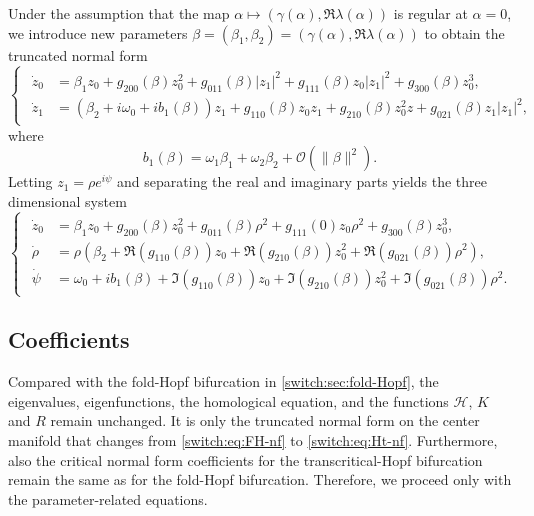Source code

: \begin{subappendices}
Under the assumption that the map $\alpha \mapsto (\gamma(\alpha), \Re \lambda(\alpha))$ is regular at $\alpha=0$, we introduce new parameters $\beta=(\beta_1,\beta_2)=(\gamma(\alpha),\Re \lambda(\alpha))$ to obtain the truncated normal form
%
\begin{equation}
\begin{cases}
\begin{aligned}
\dot{z}_{0} & =\beta_{1}z_{0}+g_{200}(\beta)z_{0}^{2}+g_{011}(\beta)|z_{1}|^{2}+g_{111}(\beta)z_{0}|z_{1}|^{2}+g_{300}(\beta)z_{0}^{3},\\
\dot{z}_{1} & =(\beta_{2}+i\omega_{0}+ib_1(\beta))z_{1}+g_{110}(\beta)z_{0}z_{1}+g_{210}(\beta)z_{0}^{2}z+g_{021}(\beta)z_{1}|z_{1}|^{2},
\end{aligned}
\end{cases}\label{switch:eq:Ht-nf}
\end{equation}
where
\begin{equation}
\label{switch:Eq:b_1_expansion}
b_1(\beta)=\omega_1\beta_1+\omega_2\beta_2+ \mathcal O(\|\beta\|^2).
\end{equation}
Letting $z_{1}=\rho e^{i\psi}$ and separating the real and imaginary parts yields the three dimensional system
\begin{equation}
\begin{cases}
\begin{aligned}
\dot{z}_{0} & =\beta_{1}z_{0}+g_{200}(\beta)z_{0}^{2}+g_{011}(\beta)\rho^{2}+g_{111}(0)z_{0}\rho^{2}+g_{300}(\beta)z_{0}^{3},\\
\dot{\rho} & =\rho\left(\beta_{2}+\Re(g_{110}(\beta))z_{0}+\Re(g_{210}(\beta))z_{0}^{2}+\Re(g_{021}(\beta))\rho^{2}\right),\\
\dot{\psi} & =\omega_{0}+ib_1(\beta)+\Im(g_{110}(\beta))z_{0}+\Im(g_{210}(\beta))z_{0}^{2}+\Im(g_{021}(\beta))\rho^{2}.
\end{aligned}
\end{cases}\label{switch:eq:FH_nf_phi_psi-2}
\end{equation}

\subsection{Coefficients}\label{switch:sec:transcritical-Hopf}
Compared with the fold-Hopf bifurcation in \cref{switch:sec:fold-Hopf}, the eigenvalues, eigenfunctions, the homological equation, and the functions $\mathcal{H}$, $K$ and $R$ remain unchanged. It is only the truncated normal form on the center manifold that changes from \cref{switch:eq:FH-nf} to \cref{switch:eq:Ht-nf}. Furthermore, also the critical normal form coefficients for the transcritical-Hopf bifurcation remain the same as for the fold-Hopf bifurcation. Therefore, we proceed only with the parameter-related equations.


\end{subappendices}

━━━━━━━━

### TASK PROMPT
Give all the lines above again, character for character, without pictures.

### RESPONSE AREA
Source code

: \begin{subappendices}
Under the assumption that the map $\alpha \mapsto (\gamma(\alpha), \Re \lambda(\alpha))$ is regular at $\alpha=0$, we introduce new parameters $\beta=(\beta_1,\beta_2)=(\gamma(\alpha),\Re \lambda(\alpha))$ to obtain the truncated normal form
%
\begin{equation}
\begin{cases}
\begin{aligned}
\dot{z}_{0} & =\beta_{1}z_{0}+g_{200}(\beta)z_{0}^{2}+g_{011}(\beta)|z_{1}|^{2}+g_{111}(\beta)z_{0}|z_{1}|^{2}+g_{300}(\beta)z_{0}^{3},\\
\dot{z}_{1} & =(\beta_{2}+i\omega_{0}+ib_1(\beta))z_{1}+g_{110}(\beta)z_{0}z_{1}+g_{210}(\beta)z_{0}^{2}z+g_{021}(\beta)z_{1}|z_{1}|^{2},
\end{aligned}
\end{cases}\label{switch:eq:Ht-nf}
\end{equation}
where
\begin{equation}
\label{switch:Eq:b_1_expansion}
b_1(\beta)=\omega_1\beta_1+\omega_2\beta_2+ \mathcal O(\|\beta\|^2).
\end{equation}
Letting $z_{1}=\rho e^{i\psi}$ and separating the real and imaginary parts yields the three dimensional system
\begin{equation}
\begin{cases}
\begin{aligned}
\dot{z}_{0} & =\beta_{1}z_{0}+g_{200}(\beta)z_{0}^{2}+g_{011}(\beta)\rho^{2}+g_{111}(0)z_{0}\rho^{2}+g_{300}(\beta)z_{0}^{3},\\
\dot{\rho} & =\rho\left(\beta_{2}+\Re(g_{110}(\beta))z_{0}+\Re(g_{210}(\beta))z_{0}^{2}+\Re(g_{021}(\beta))\rho^{2}\right),\\
\dot{\psi} & =\omega_{0}+ib_1(\beta)+\Im(g_{110}(\beta))z_{0}+\Im(g_{210}(\beta))z_{0}^{2}+\Im(g_{021}(\beta))\rho^{2}.
\end{aligned}
\end{cases}\label{switch:eq:FH_nf_phi_psi-2}
\end{equation}

\subsection{Coefficients}\label{switch:sec:transcritical-Hopf}
Compared with the fold-Hopf bifurcation in \cref{switch:sec:fold-Hopf}, the eigenvalues, eigenfunctions, the homological equation, and the functions $\mathcal{H}$, $K$ and $R$ remain unchanged. It is only the truncated normal form on the center manifold that changes from \cref{switch:eq:FH-nf} to \cref{switch:eq:Ht-nf}. Furthermore, also the critical normal form coefficients for the transcritical-Hopf bifurcation remain the same as for the fold-Hopf bifurcation. Therefore, we proceed only with the parameter-related equations.


\end{subappendices}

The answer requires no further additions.